While the bulk of management teams across the globe have defaulted to reporting “it’s too early to tell”, we believe near-term expectations will be revised down.[3]

Question 2 – How have markets reacted historically to Global Health Emergencies?

First, let me say that a lot of people have put out data related to this topic with different methodologies for identifying the appropriate time period. This has created a multitude of varying results for the same health emergency. For our purposes, we decided to evaluate history using the date that the World Health Organization (“WHO”) declares something a “GHE” and assess from there. For the record, I would agree with anyone who argues that markets could have priced in some uncertainty prior to any declaration from WHO, or that other factors could be driving equities during these time periods. If you’d like to follow up on this point and examine other methodologies, please reach out to us...

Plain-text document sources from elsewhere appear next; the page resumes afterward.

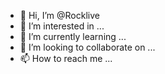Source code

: - 👋 Hi, I’m @Rocklive
- 👀 I’m interested in ...
- 🌱 I’m currently learning ...
- 💞️ I’m looking to collaborate on ...
- 📫 How to reach me ...

<!---
Rockvile/Rockvile is a ✨ special ✨ repository because its `README.md` (this file) appears on your GitHub profile.
You can click the Preview link to take a look at your changes.
--->
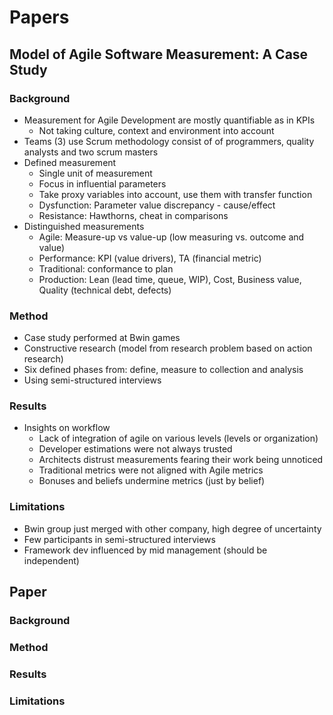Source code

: # Papers

## Model of Agile Software Measurement: A Case Study

### Background
- Measurement for Agile Development are mostly quantifiable as in KPIs
	- Not taking culture, context and environment into account
- Teams (3) use Scrum methodology consist of of programmers, quality analysts and two scrum masters
- Defined measurement
	- Single unit of measurement
	- Focus in influential parameters
	- Take proxy variables into account, use them with transfer function
	- Dysfunction: Parameter value discrepancy - cause/effect
	- Resistance: Hawthorns, cheat in comparisons
- Distinguished measurements
	- Agile: Measure-up vs value-up (low measuring vs. outcome and value)
	- Performance: KPI (value drivers), TA (financial metric)
	- Traditional: conformance to plan
	- Production: Lean (lead time, queue, WIP), Cost, Business value, Quality (technical debt, defects)

### Method
- Case study performed at Bwin games
- Constructive research (model from research problem based on action research)
- Six defined phases from: define, measure to collection and analysis
- Using semi-structured interviews

### Results
- Insights on workflow
	- Lack of integration of agile on various levels (levels or organization)
	- Developer estimations were not always trusted
	- Architects distrust measurements fearing their work being unnoticed
	- Traditional metrics were not aligned with Agile metrics
	- Bonuses and beliefs undermine metrics (just by belief)   

### Limitations
- Bwin group just merged with other company, high degree of uncertainty
- Few participants in semi-structured interviews
- Framework dev influenced by mid management (should be independent)

## Paper

### Background
### Method
### Results
### Limitations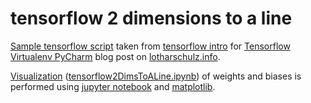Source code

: # tensorflow 2 dimensions to a line

[Sample tensorflow script](https://www.tensorflow.org/versions/r0.10/get_started/index.html#introduction) 
taken from [tensorflow intro](https://www.tensorflow.org/versions/r0.10/get_started/index.html#introduction) for
[Tensorflow Virtualenv PyCharm](http://www.lotharschulz.info/2016/08/01/tensorflow-virtualenv-pycharm/) blog post 
on [lotharschulz.info](http://www.lotharschulz.info).

[Visualization](2dims2ALine_Vis_Jupyter_Matplot.png)
([tensorflow2DimsToALine.ipynb](https://github.com/lotharschulz/tensorflow2DimsToALine/blob/master/tensorflow2DimsToALine.ipynb)) 
of weights and biases is performed using 
[jupyter notebook](http://jupyter.org/) 
and [matplotlib](http://matplotlib.org).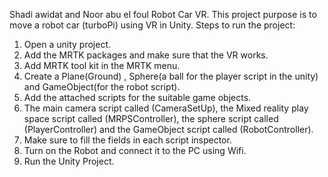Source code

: Shadi awidat and Noor abu el foul
Robot Car VR.
This project purpose is to move a robot car (turboPi) using VR in Unity.
Steps to run the project:
1. Open a unity project.
2. Add the MRTK packages and make sure that the VR works.
3. Add MRTK tool kit in the MRTK menu.
4. Create a Plane(Ground) , Sphere(a ball for the player script in the unity) and GameObject(for the robot script).
5. Add the attached scripts for the suitable game objects.
6. The main camera script called (CameraSetUp), the Mixed reality play space script called (MRPSController), the sphere script called (PlayerController) and the GameObject script called (RobotController).
7. Make sure to fill the fields in each script inspector.
8. Turn on the Robot and connect it to the PC using Wifi.
9. Run the Unity Project. 
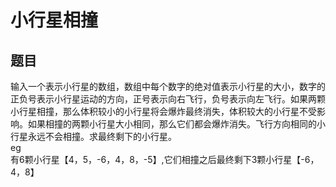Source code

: # 小行星相撞
## 题目
输入一个表示小行星的数组，数组中每个数字的绝对值表示小行星的大小，数字的正负号表示小行星运动的方向，正号表示向右飞行，负号表示向左飞行。如果两颗小行星相撞，那么体积较小的小行星将会爆炸最终消失，体积较大的小行星不受影响。如果相撞的两颗小行星大小相同，那么它们都会爆炸消失。飞行方向相同的小行星永远不会相撞。求最终剩下的小行星。  
eg  
有6颗小行星【4，5，-6，4，8，-5】,它们相撞之后最终剩下3颗小行星【-6，4，8】  
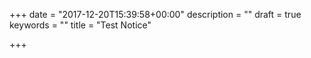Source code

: +++
date = "2017-12-20T15:39:58+00:00"
description = ""
draft = true
keywords = ""
title = "Test Notice"

+++
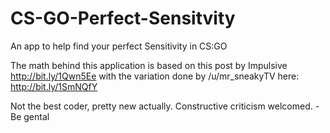 # CS-GO-Perfect-Sensitvity
An app to help find your perfect Sensitivity in CS:GO

The math behind this application is based on this post by Impulsive http://bit.ly/1Qwn5Ee with the variation done by /u/mr_sneakyTV here: http://bit.ly/1SmNQfY

Not the best coder, pretty new actually. Constructive criticism welcomed. -Be gental
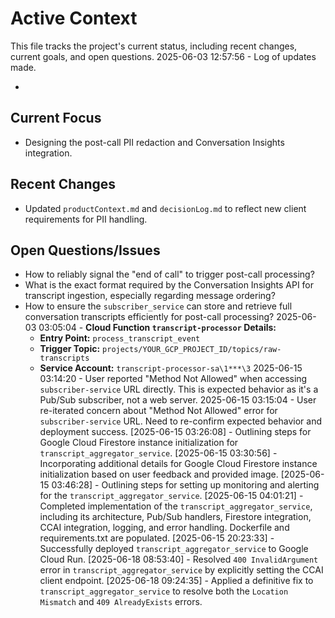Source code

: # Active Context

  This file tracks the project's current status, including recent changes, current goals, and open questions.
  2025-06-03 12:57:56 - Log of updates made.

*

## Current Focus

*   Designing the post-call PII redaction and Conversation Insights integration.

## Recent Changes

*   Updated `productContext.md` and `decisionLog.md` to reflect new client requirements for PII handling.

## Open Questions/Issues

*   How to reliably signal the "end of call" to trigger post-call processing?
*   What is the exact format required by the Conversation Insights API for transcript ingestion, especially regarding message ordering?
*   How to ensure the `subscriber_service` can store and retrieve full conversation transcripts efficiently for post-call processing?
2025-06-03 03:05:04 - **Cloud Function `transcript-processor` Details:**
    *   **Entry Point:** `process_transcript_event`
    *   **Trigger Topic:** `projects/YOUR_GCP_PROJECT_ID/topics/raw-transcripts`
    *   **Service Account:** `transcript-processor-sa\1***\3`
2025-06-15 03:14:20 - User reported "Method Not Allowed" when accessing `subscriber-service` URL directly. This is expected behavior as it's a Pub/Sub subscriber, not a web server.
2025-06-15 03:15:04 - User re-iterated concern about "Method Not Allowed" error for `subscriber-service` URL. Need to re-confirm expected behavior and deployment success.
[2025-06-15 03:26:08] - Outlining steps for Google Cloud Firestore instance initialization for `transcript_aggregator_service`.
[2025-06-15 03:30:56] - Incorporating additional details for Google Cloud Firestore instance initialization based on user feedback and provided image.
[2025-06-15 03:46:28] - Outlining steps for setting up monitoring and alerting for the `transcript_aggregator_service`.
[2025-06-15 04:01:21] - Completed implementation of the `transcript_aggregator_service`, including its architecture, Pub/Sub handlers, Firestore integration, CCAI integration, logging, and error handling. Dockerfile and requirements.txt are populated.
[2025-06-15 20:23:33] - Successfully deployed `transcript_aggregator_service` to Google Cloud Run.
[2025-06-18 08:53:40] - Resolved `400 InvalidArgument` error in `transcript_aggregator_service` by explicitly setting the CCAI client endpoint.
[2025-06-18 09:24:35] - Applied a definitive fix to `transcript_aggregator_service` to resolve both the `Location Mismatch` and `409 AlreadyExists` errors.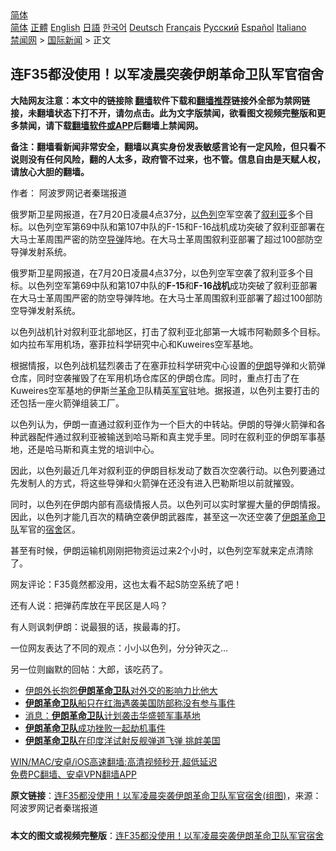  <!-- 面包屑导航 --> <div class="breadcrumb"><!-- GTranslate: https://gtranslate.io/ -->  <div class="switcher notranslate">  <div class="selected">  <a href="#" onclick="return false;"> 简体</a>  </div>  <div class="option">  <a href="https://www.bannedbook.org" onclick="doGTranslate('zh-CN|zh-CN');jQuery('div.switcher div.selected a').html(jQuery(this).html());return false;" title="简体中文" class="nturl selected"> 简体</a>  <a href="https://www.bannedbook.org/zh-tw/" onclick="doGTranslate('zh-CN|zh-TW');jQuery('div.switcher div.selected a').html(jQuery(this).html());return false;" title="繁體中文" class="nturl"> 正體</a>  <a href="https://www.bannedbook.org/en/" onclick="doGTranslate('zh-CN|en');jQuery('div.switcher div.selected a').html(jQuery(this).html());return false;" title="English" class="nturl"> English</a>  <a href="https://www.bannedbook.org/ja/" onclick="doGTranslate('zh-CN|ja');jQuery('div.switcher div.selected a').html(jQuery(this).html());return false;" title="日本語" class="nturl"> 日語</a>  <a href="https://www.bannedbook.org/ko/" onclick="doGTranslate('zh-CN|ko');jQuery('div.switcher div.selected a').html(jQuery(this).html());return false;" title="한국어" class="nturl"> 한국어</a>  <a href="https://www.bannedbook.org/de/" onclick="doGTranslate('zh-CN|de');jQuery('div.switcher div.selected a').html(jQuery(this).html());return false;" title="Deutsch" class="nturl"> Deutsch</a>  <a href="https://www.bannedbook.org/fr/" onclick="doGTranslate('zh-CN|fr');jQuery('div.switcher div.selected a').html(jQuery(this).html());return false;" title="Français" class="nturl"> Français</a>  <a href="https://www.bannedbook.org/ru/" onclick="doGTranslate('zh-CN|ru');jQuery('div.switcher div.selected a').html(jQuery(this).html());return false;" title="Русский" class="nturl"> Русский</a>  <a href="https://www.bannedbook.org/es/" onclick="doGTranslate('zh-CN|es');jQuery('div.switcher div.selected a').html(jQuery(this).html());return false;" title="Español" class="nturl"> Español</a>  <a href="https://www.bannedbook.org/it/" onclick="doGTranslate('zh-CN|it');jQuery('div.switcher div.selected a').html(jQuery(this).html());return false;" title="Italiano" class="nturl"> Italiano</a>  </div>  </div>      <div class='breadcrumb-sub'><!-- Breadcrumb NavXT 6.3.0 --> <a href="https://www.bannedbook.org/" class="home">禁闻网</a> &gt; <a href="https://www.bannedbook.org/bnews/worldnews/" class="category">国际新闻</a> &gt; 正文</div></div><h2>连F35都没使用！以军凌晨突袭伊朗革命卫队军官宿舍</h2> <p class="notice"><b>大陆网友注意：本文中的链接除 <a href="https://github.com/bannedbook/fanqiang" >翻墙</a>软件下载和<a href="https://github.com/killgcd/justmysocks/blob/master/README.md">翻墙推荐</a>链接外全部为禁网链接，未翻墙状态下打不开，请勿点击。此为文字版禁闻，欲看图文视频完整版和更多禁闻，请下载<a href="https://github.com/bannedbook/fanqiang">翻墙软件或APP</a>后翻墙上禁闻网。</p><p>备注：翻墙看新闻非常安全，翻墙以真实身份发表敏感言论有一定风险，但只看不说则没有任何风险，翻的人太多，政府管不过来，也不管。信息自由是天赋人权，请放心大胆的翻墙。</b></p>  <div class="entry"> <p>作者： 阿波罗网记者秦瑞报道</p> <p id="summary">俄罗斯卫星网报道，在7月20日凌晨4点37分，<a href="https://www.bannedbook.org/bnews/tag/%e4%bb%a5%e8%89%b2%e5%88%97/" class="st_tag internal_tag" rel="tag" title="标签 以色列 下的日志">以色列</a>空军空袭了<a href="https://www.bannedbook.org/bnews/tag/%e5%8f%99%e5%88%a9%e4%ba%9a/" class="st_tag internal_tag" rel="tag" title="标签 叙利亚 下的日志">叙利亚</a>多个目标。以色列空军第69中队和第107中队的F-15和F-16战机成功突破了叙利亚部署在大马士革周围严密的防空<a href="https://www.bannedbook.org/bnews/tag/%e5%af%bc%e5%bc%b9/" class="st_tag internal_tag" rel="tag" title="标签 导弹 下的日志">导弹</a>阵地。在大马士革周围叙利亚部署了超过100部防空导弹发射系统。</p> <p>俄罗斯卫星网报道，在7月20日凌晨4点37分，以色列空军空袭了叙利亚多个目标。以色列空军第69中队和第107中队的<strong>F-15</strong>和<strong>F-16战机</strong>成功突破了叙利亚部署在大马士革周围严密的防空导弹阵地。在大马士革周围叙利亚部署了超过100部防空导弹发射系统。</p> <p>以色列战机针对叙利亚北部地区，打击了叙利亚北部第一大城市阿勒颇多个目标。如内拉布军用机场，塞菲拉科学研究中心和Kuweires空军基地。</p>  <p>根据情报，以色列战机猛烈袭击了在塞菲拉科学研究中心设置的<a href="https://www.bannedbook.org/bnews/tag/%e4%bc%8a%e6%9c%97/" class="st_tag internal_tag" rel="tag" title="标签 伊朗 下的日志">伊朗</a>导弹和火箭弹仓库，同时空袭摧毁了在军用机场仓库区的伊朗仓库。同时，重点打击了在Kuweires空军基地的伊斯兰<a href="https://www.bannedbook.org/bnews/tag/%e9%9d%a9%e5%91%bd/" class="st_tag internal_tag" rel="tag" title="标签 革命 下的日志">革命</a>卫队精英<a href="https://www.bannedbook.org/bnews/tag/%E5%86%9B%E5%AE%98/" class="st_tag internal_tag" rel="tag" title="标签 军官 下的日志">军官</a>驻地。据报道，以色列主要打击的还包括一座火箭弹组装工厂。</p> <p>以色列认为，伊朗一直通过叙利亚作为一个巨大的中转站。伊朗的导弹火箭弹和各种武器配件通过叙利亚被输送到哈马斯和真主党手里。同时在叙利亚的伊朗军事基地，还是哈马斯和真主党的培训中心。</p> <p>因此，以色列最近几年对叙利亚的伊朗目标发动了数百次空袭行动。以色列要通过先发制人的方式，将这些导弹和火箭弹在还没有进入巴勒斯坦以前就摧毁。</p> <p>同时，以色列在伊朗内部有高级情报人员。以色列可以实时掌握大量的伊朗情报。因此，以色列才能几百次的精确空袭伊朗武器库，甚至这一次还空袭了<a href="https://www.bannedbook.org/bnews/tag/%E4%BC%8A%E6%9C%97%E9%9D%A9%E5%91%BD%E5%8D%AB%E9%98%9F/" class="st_tag internal_tag" rel="tag" title="标签 伊朗革命卫队 下的日志">伊朗革命卫队</a>军官的<a href="https://www.bannedbook.org/bnews/tag/%E5%AE%BF%E8%88%8D/" class="st_tag internal_tag" rel="tag" title="标签 宿舍 下的日志">宿舍</a>区。</p>  <p>甚至有时候，伊朗运输机刚刚把物资运过来2个小时，以色列空军就来定点清除了。</p> <p>网友评论：F35竟然都没用，这也太看不起S防空系统了吧！</p> <p>还有人说：把弹药库放在平民区是人吗？</p> <p>有人则讽刺伊朗：说最狠的话，挨最毒的打。</p>  <p>一位网友表达了不同的观点：小小以色列，分分钟灭之&#8230;</p> <p>另一位则幽默的回帖：大郎，该吃药了。</p> <ul class='op-related-articles' title='相关阅读'> <li><a href='https://www.bannedbook.org/bnews/worldnews/20210427/1534411.html' target='_blank'>伊朗外长抱怨<b>伊朗革命卫队</b>对外交的影响力比他大</a></li> <li><a href='https://www.bannedbook.org/bnews/baitai/20210407/1521597.html' target='_blank'><b>伊朗革命卫队</b>船只在红海遇袭美国防部称没有参与事件</a></li> <li><a href='https://www.bannedbook.org/bnews/baitai/20210322/1510260.html' target='_blank'>消息：<b>伊朗革命卫队</b>计划袭击华盛顿军事基地</a></li> <li><a href='https://www.bannedbook.org/bnews/baitai/20210306/1499786.html' target='_blank'><b>伊朗革命卫队</b>成功挫败一起劫机事件</a></li> <li><a href='https://www.bannedbook.org/bnews/worldnews/20210117/1469349.html' target='_blank'><b>伊朗革命卫队</b>在印度洋试射反舰弹道飞弹 挑衅美国</a></li> </ul> <p class="texttj"> <a href="https://github.com/bannedbook/fanqiang/wiki/V2ray%E6%9C%BA%E5%9C%BA" target="_blank">WIN/MAC/安卓/iOS高速翻墙:高清视频秒开,超低延迟</a><br/> <a href="https://github.com/bannedbook/fanqiang/wiki/%E7%A6%81%E9%97%BB%E7%BD%91%E5%AE%89%E5%8D%93%E7%BF%BB%E5%A2%99%E6%96%B0%E9%97%BBAPP" target="_blank">免费PC翻墙、安卓VPN翻墙APP</a></p><p> <b>原文链接</b>：<a class="src_link" href="https://www.aboluowang.com/2021/0722/1622607.html" target="_blank">连F35都没使用！以军凌晨突袭伊朗革命卫队军官宿舍(组图)</a>，来源：阿波罗网记者秦瑞报道 </p> <a name='sharetosocial'></a>  <div style="margin-bottom:5px;padding-bottom:5px;clear:both"> <div id="archive-pix-1" class="banner-ads"> <!-- AuctionX Display platform tag START --> <div id="26318x728x90x621x_ADSLOT2" clicktrack="%%CLICK_URL_ESC%%"></div> <!-- AuctionX Display platform tag END --> </div> <div id="archive-pix-2" class="banner-ads"> <!-- AuctionX Display platform tag START --> <div id="26315x300x250x621x_ADSLOT2" clicktrack="%%CLICK_URL_ESC%%"></div> <!-- AuctionX Display platform tag END --> </div> </div>  <div id="archive-pix-1" class="banner-ads"> <!-- AuctionX Display platform tag START --> <div id="26318x728x90x621x_ADSLOT3" clicktrack="%%CLICK_URL_ESC%%"></div> <!-- AuctionX Display platform tag END --> </div> <div><b>本文的图文或视频完整版</b>：<a href='https://www.bannedbook.org/bnews/worldnews/20210722/1592082.html'>连F35都没使用！以军凌晨突袭伊朗革命卫队军官宿舍</a></div>  </div><!--END ENTRY-->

Using our methodology, we wanted to explore two ideas. First, how do global equity markets perform following a declaration of a GHE. Second, how bad can it get? Below is a table with the total return of the S&P 500, MSCI EAFE and MSCI EM indices six months after the WHO had declared a “GHE”[4]. I’ve also included what the maximum drawdown was for that index during that time period to see how dicey things can get. For clarity, maximum drawdown is defined by Morningstar as the peak to trough decline during a specific period.[5]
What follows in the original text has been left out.